By Stef Smulders

The Oltrepo Pavese: Milan's Secret Tuscany Hinterland

Though frequently called the Tuscany of the North of Italy, the Oltrepo Pavese in Lombardy is fairly unknown abroad. Tourists pass the area closely when travelling to the real Tuscany, to Umbria or further south. This is a pity as the Oltrepo really offers something worthwhile for almost every tourist, especially food and wine lovers.

The area offer several attractions: smooth hills, medieval villages and castles, panoramic views, authentic Italian food and local wines. The Oltrepo also happens to be the largest wine producing area of Lombardy and one of the largest in Italy, especially of the Pinot Nero. The landscape is scattered with vineyards that are freely accessible for hikers or even mountain biking.

The Oltrepo Pavese is part of the province of Pavia, in the southern part of Lombardy. Oltrepo literally means "on the other side of the Po". The Po river runs through the large plain in the North of Italy, the pianura padana, where the risotto rice is produced. In the south of Pavia province the terrain quickly gains height. The Oltrepo is situated at the foothills of the Ligurian Alpes and Apennines at only 65 km from Milan.

The Oltrepo Pavese: Milan's Secret Tuscany Hinterland

The Oltrepo Pavese may easily (and should) be visited on a day trip from Milan, for example on a Sunday, when restaurants in the big city are closed, whereas in the countryside the traditional Sunday lunch, il pranzo di domenica, is served. An experience not to be missed! If you manage to find the place, the lunch at Azienda Agrituristica Bagarellum is the top of the bill.

The best way to discover the area is to tour around and visit some of the sights, such as the:

- Monastery of San Alberto di Butrio
- Medieval city of Varzi
- Zavatarello and it's castle
- Penice pass
- Botanical garden in the beautiful Romagnese area
- Monte Alpe nature reserve.

You'll be surprised by how quiet it is and by the spectacular panoramic views along the way.

[Have a look at this Get away from Milan brochure for further info]

The Oltrepo Pavese offer peace and quiet, tranquility and the silence (while strolling in the vineyards for example) is often overwhelming. Life still has a slow pace here, as the locals are living the life in more or less the same way their ancestors did: growing wine is a labor that follows the seasons, year after year, generation after generation. Most of the wine farmer families have been living here since the Middle Ages.
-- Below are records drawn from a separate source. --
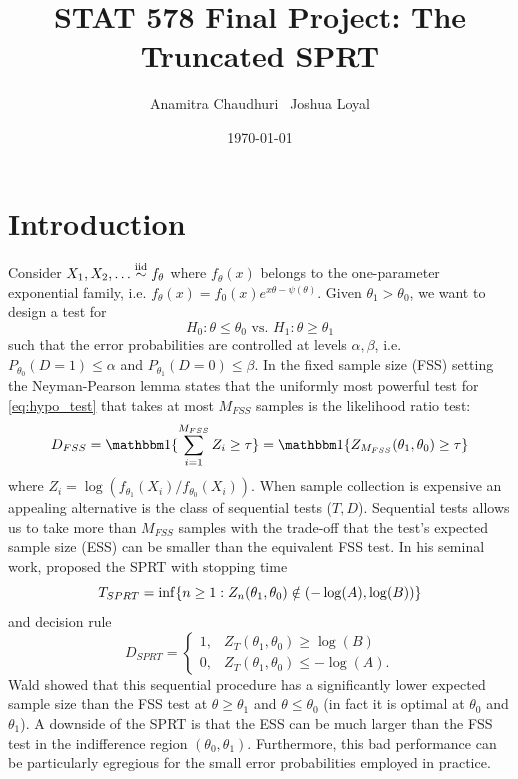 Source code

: \documentclass[11pt]{article}
\begin{document}
\title{  {\LARGE STAT 578 Final Project: The Truncated SPRT} }

\author{
    Anamitra Chaudhuri \,
    Joshua Loyal
}

\date{\today}
\maketitle

\section{Introduction}
Consider $X_1, X_2, \dots \overset{\text{iid}}\sim f_{\theta}$ where $f_{\theta}(x)$ belongs to the one-parameter exponential family, i.e. $f_{\theta}(x) = f_0(x)e^{x\theta - \psi(\theta)}$. Given $\theta_1 > \theta_0$, we want to design a test for
\begin{equation}\label{eq:hypo_test}
H_0: \theta \leq \theta_0 \text{ vs. } H_1: \theta \geq \theta_1
\end{equation}
such that the error probabilities are controlled at levels $\alpha, \beta$, i.e. $P_{\theta_0}(D = 1) \leq \alpha$ and $P_{\theta_1}(D = 0) \leq \beta$. In the fixed sample size (FSS) setting the Neyman-Pearson lemma states that the uniformly most powerful test for \ref{eq:hypo_test} that takes at most $M_{FSS}$ samples is the likelihood ratio test:
\begin{equation}
D_{FSS} = \ind{\sum_{i=1}^{M_{FSS}} Z_i \geq \tau}  = \ind{Z_{M_{FSS}}(\theta_1, \theta_0) \geq \tau}
\end{equation}
where $Z_i = \log(f_{\theta_1}(X_i) / f_{\theta_0}(X_i))$. When sample collection is expensive an appealing alternative is the class of sequential tests ($T, D$). Sequential tests allows us to take more than $M_{FSS}$ samples with the trade-off that the test's expected sample size (ESS) can be smaller than the equivalent FSS test. In his seminal work, \citet{wald1947} proposed the SPRT with stopping time
\begin{equation}
T_{SPRT} = \inf\{n \geq 1 : Z_n(\theta_1, \theta_0) \notin (-\log(A), \log(B))\}
\end{equation}
and decision rule
\begin{equation}
D_{SPRT} =
\begin{cases}
1, & Z_T(\theta_1, \theta_0) \geq \log(B) \\
0, & Z_T(\theta_1, \theta_0) \leq -\log(A).
\end{cases}
\end{equation}
Wald showed that this sequential procedure has a significantly lower expected sample size than the FSS test at $\theta \geq \theta_1$ and $\theta \leq \theta_0$ (in fact it is optimal at $\theta_0$ and $\theta_1$). A downside of the SPRT is that the ESS can be much larger than the FSS test in the indifference region $(\theta_0, \theta_1)$. Furthermore, this bad performance can be particularly egregious for the small error probabilities employed in practice.
\end{document}
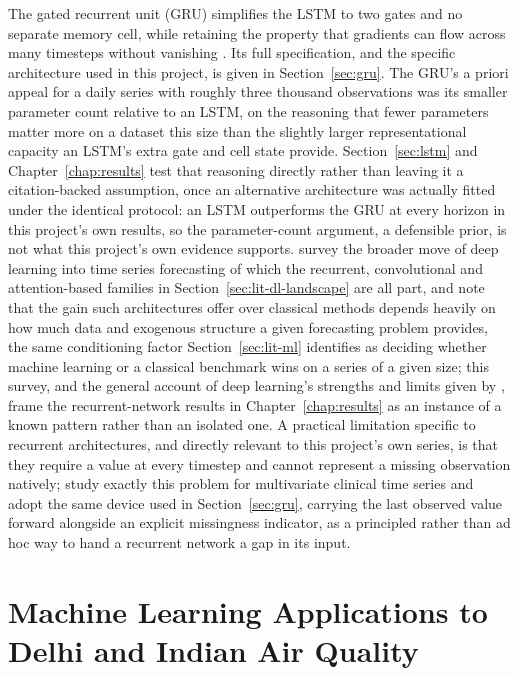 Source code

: \documentclass[12pt,a4paper]{report}
\begin{document}
The gated recurrent unit (GRU) simplifies the LSTM to two gates and no
separate memory cell, while retaining the property that gradients can flow
across many timesteps without vanishing \citep{cho2014gru}. Its full
specification, and the specific architecture used in this project, is given
in Section~\ref{sec:gru}. The GRU's a priori appeal for a daily series with
roughly three thousand observations was its smaller parameter count
relative to an LSTM, on the reasoning that fewer parameters matter more on
a dataset this size than the slightly larger representational capacity an
LSTM's extra gate and cell state provide. Section~\ref{sec:lstm} and
Chapter~\ref{chap:results} test that reasoning directly rather than leaving
it a citation-backed assumption, once an alternative architecture was
actually fitted under the identical protocol: an LSTM outperforms the GRU
at every horizon in this project's own results, so the parameter-count
argument, a defensible prior, is not what this project's own evidence
supports. \citet{lim2021survey} survey the broader move of deep learning
into time series forecasting of which the recurrent, convolutional and
attention-based families in Section~\ref{sec:lit-dl-landscape} are all
part, and note that the gain such architectures offer over classical
methods depends heavily on how much data and exogenous structure a given
forecasting problem provides, the same conditioning factor
Section~\ref{sec:lit-ml} identifies as deciding whether machine learning or
a classical benchmark wins on a series of a given size; this survey, and
the general account of deep learning's strengths and limits given by
\citet{lecun2015deep}, frame the recurrent-network results in
Chapter~\ref{chap:results} as an instance of a known pattern rather than an
isolated one. A practical limitation specific to
recurrent architectures, and directly relevant to this project's own series,
is that they require a value at every timestep and cannot represent a
missing observation natively; \citet{che2018rnn} study exactly this problem
for multivariate clinical time series and adopt the same device used in
Section~\ref{sec:gru}, carrying the last observed value forward alongside an
explicit missingness indicator, as a principled rather than ad hoc way to
hand a recurrent network a gap in its input.

\section{Machine Learning Applications to Delhi and Indian Air Quality}
\end{document}

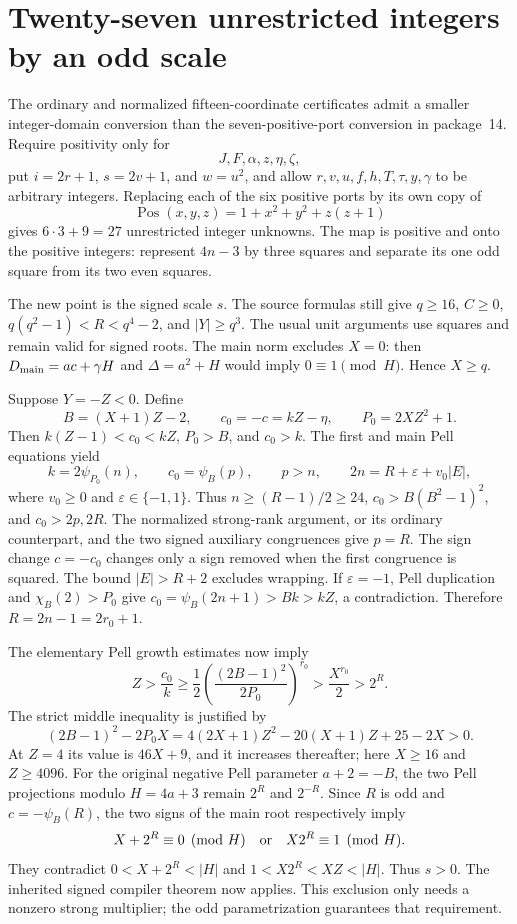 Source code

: \section{Twenty-seven unrestricted integers by an odd scale}
\label{sec:integer27}\label{sec:integer}

The ordinary and normalized fifteen-coordinate certificates admit a
smaller integer-domain conversion than the seven-positive-port conversion
in package~14. Require positivity only for
\[
 J,F,\alpha,z,\eta,\zeta,
\]
put $i=2r+1$, $s=2v+1$, and $w=u^2$, and allow
$r,v,u,f,h,T,\tau,y,\gamma$ to be arbitrary integers. Replacing each of
the six positive ports by its own copy of
\[
 \operatorname{Pos}(x,y,z)=1+x^2+y^2+z(z+1)
\]
gives $6\cdot3+9=27$ unrestricted integer unknowns. The map is positive
and onto the positive integers: represent $4n-3$ by three squares and
separate its one odd square from its two even squares.

The new point is the signed scale $s$. The source formulas still give
$q\ge16$, $C\ge0$, $q(q^2-1)<R<q^4-2$, and $|Y|\ge q^3$.
The usual unit arguments use squares and remain valid for signed roots.
The main norm excludes $X=0$: then $D_{\rm main}=ac+\gamma H$ and
$\Delta=a^2+H$ would imply $0\equiv1\pmod H$. Hence $X\ge q$.

Suppose $Y=-Z<0$. Define
\[
 B=(X+1)Z-2,\qquad c_0=-c=kZ-\eta,\qquad P_0=2XZ^2+1.
\]
Then $k(Z-1)<c_0<kZ$, $P_0>B$, and $c_0>k$. The first and main
Pell equations yield
\[
 k=2\psi_{P_0}(n),\qquad c_0=\psi_B(p),\qquad p>n,
 \qquad 2n=R+\varepsilon+v_0|E|,
\]
where $v_0\ge0$ and $\varepsilon\in\{-1,1\}$. Thus
$n\ge(R-1)/2\ge24$, $c_0>B(B^2-1)^2$, and $c_0>2p,2R$.
The normalized strong-rank argument, or its ordinary counterpart, and
the two signed auxiliary congruences give $p=R$. The sign change
$c=-c_0$ changes only a sign removed when the first congruence is squared.
The bound $|E|>R+2$ excludes wrapping. If $\varepsilon=-1$, Pell
duplication and $\chi_B(2)>P_0$ give
$c_0=\psi_B(2n+1)>Bk>kZ$, a contradiction. Therefore
$R=2n-1=2r_0+1$.

The elementary Pell growth estimates now imply
\[
 Z>\frac{c_0}{k}\ge
 \frac12\left(\frac{(2B-1)^2}{2P_0}\right)^{r_0}
 >\frac{X^{r_0}}2>2^R.
\]
The strict middle inequality is justified by
\[
 (2B-1)^2-2P_0X
 =4(2X+1)Z^2-20(X+1)Z+25-2X>0.
\]
At $Z=4$ its value is $46X+9$, and it increases thereafter; here
$X\ge16$ and $Z\ge4096$.
For the original negative Pell parameter $a+2=-B$, the two Pell projections
modulo $H=4a+3$ remain $2^R$ and $2^{-R}$. Since $R$ is odd and
$c=-\psi_B(R)$, the two signs of the main root respectively imply
\[
 X+2^R\equiv0\pmod H
 \quad\hbox{or}\quad
 X2^R\equiv1\pmod H.
\]
They contradict $0<X+2^R<|H|$ and $1<X2^R<XZ<|H|$. Thus $s>0$.
The inherited signed compiler theorem now applies. This exclusion only
needs a nonzero strong multiplier; the odd parametrization guarantees
that requirement.

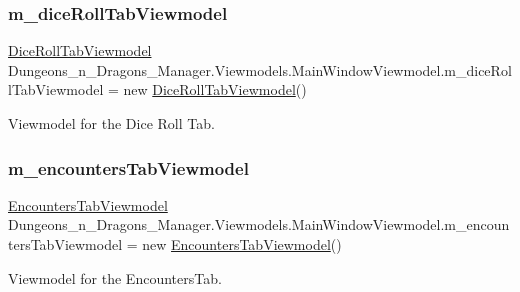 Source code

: \subsubsection{\texorpdfstring{m\+\_\+dice\+Roll\+Tab\+Viewmodel}{m\_diceRollTabViewmodel}}
{\footnotesize\ttfamily \mbox{\hyperlink{class_dungeons__n___dragons___manager_1_1_viewmodels_1_1_dice_roll_tab_viewmodel}{Dice\+Roll\+Tab\+Viewmodel}} Dungeons\+\_\+n\+\_\+\+Dragons\+\_\+\+Manager.\+Viewmodels.\+Main\+Window\+Viewmodel.\+m\+\_\+dice\+Roll\+Tab\+Viewmodel = new \mbox{\hyperlink{class_dungeons__n___dragons___manager_1_1_viewmodels_1_1_dice_roll_tab_viewmodel}{Dice\+Roll\+Tab\+Viewmodel}}()\hspace{0.3cm}{\ttfamily [private]}}



Viewmodel for the Dice Roll Tab. 

\mbox{\label{class_dungeons__n___dragons___manager_1_1_viewmodels_1_1_main_window_viewmodel_a81376780a92429cfa6e1d10ed7747f5d}} 
\subsubsection{\texorpdfstring{m\+\_\+encounters\+Tab\+Viewmodel}{m\_encountersTabViewmodel}}
{\footnotesize\ttfamily \mbox{\hyperlink{class_dungeons__n___dragons___manager_1_1_viewmodels_1_1_encounters_tab_viewmodel}{Encounters\+Tab\+Viewmodel}} Dungeons\+\_\+n\+\_\+\+Dragons\+\_\+\+Manager.\+Viewmodels.\+Main\+Window\+Viewmodel.\+m\+\_\+encounters\+Tab\+Viewmodel = new \mbox{\hyperlink{class_dungeons__n___dragons___manager_1_1_viewmodels_1_1_encounters_tab_viewmodel}{Encounters\+Tab\+Viewmodel}}()\hspace{0.3cm}{\ttfamily [private]}}



Viewmodel for the Encounters\+Tab.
Hardly any tourist business has developed here, which means, fortunately, that as the one of the few visitors from abroad, you are encountered with amazement and hospitality everywhere. People are enthusiastic to serve you their local traditional food and wine at all of the little family restaurants that populate the area. The food that is served is the food that Italians want to eat out, it has to have "mama" quality! Prices are ridiculously low.

The Oltrepo Pavese: Milan's Secret Tuscany Hinterland

Don't forget to visit a cantina to taste some of the wines that are typical of the region: Bonarda, Barbera, Buttafuoco, Sangue di Giuda, Pinot Nero, Riesling and the Spumante's. Some of the possibilities (there are over 100 wine producers in the area) are: Travaglino, La Versa, or on a small scale: San Michele ai Pianoni.

Particular of the area are the local sparkling wines, the "vivace", "frizzante" and also "spumante" wines. Reds and whites sparkle without being just sweet. The most famous local wine, the Bonarda is fruity but not sweet, in contrast to the Lambrusco e.g. A local, more classical wine is the Buttafuoco, the production of which is restricted to a small area in the North of the Oltrepo. A typical sweet red wine of the area is the Sangue di Giuda. The regional champagne-like spumantes have made it to the Italian DOCG category.

Regional dishes are simple but very effective. Using the seasonal ingredients like mushrooms and tartufi and the local meats of rabbit, wild boar and the likes, delicious dishes are prepared. One thing not to be missed is the typical Sunday "pranzo"or lunch in which all of the servings of the Italian menu (antipasti, primi, secondi, contorni, dolci) pass by, sometimes even twice. The Varzi salame is a protected product, like the Parmesan cheese.